= Kalisto Lado =

South Sudanese lawyer and politician

Kalisto Lado is a South Sudanese lawyer and politician. He is the former mayor of the Juba City Council. He was appointed as Mayor of the JCC by the governor of Central Equatoria State, Emmanuel Adil in March 2021. He was shortly axed from his position by the state governor, Emmanuel Adil.

Kalisto also served as press secretary in the office of vice president, James Wani Igga.

== Arrest ==
In March 2024, Kalisto was arrested by security agents at his house in Juba and detained for nearly 6 months under unclear circumstances.

In August, Vice President Dr.
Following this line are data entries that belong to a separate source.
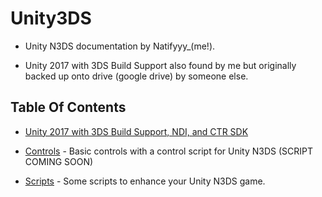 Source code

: # Unity3DS

* Unity N3DS documentation by Natifyyy_(me!).

* Unity 2017 with 3DS Build Support also found by me but originally backed up onto drive (google drive) by someone else.

## Table Of Contents

* [Unity 2017 with 3DS Build Support, NDI, and CTR SDK](https://archive.org/details/unity-2017-3ds-sdk_202308_202308)

* [Controls](https://github.com/natifygh/Unity/blob/N3DS/Controls/Controls.md) - Basic controls with a control script for Unity N3DS (SCRIPT COMING SOON)

* [Scripts](https://github.com/natifygh/Unity/tree/N3DS/Scripts) - Some scripts to enhance your Unity N3DS game.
James Wani Igga disclosed that the government ordered the arrest of the lawyer and former mayor.

In April, a month after Kalisto's arrest, his legal advocate reported being threatened by unknown security personnel asking him to withdraw a lawsuit at the East African Court of Justice, demanding the release of his colleague.

In June, a lawyer representing Kalisto at the Pan African Law Chamber revealed that the South Sudan government had charged the former mayor with attempts to overthrow the government, supplying weapons, and conspiracy.

== Release from detention ==
In September 2024, the National Security Service released Kalisto after a 6-month detention without any formal trial.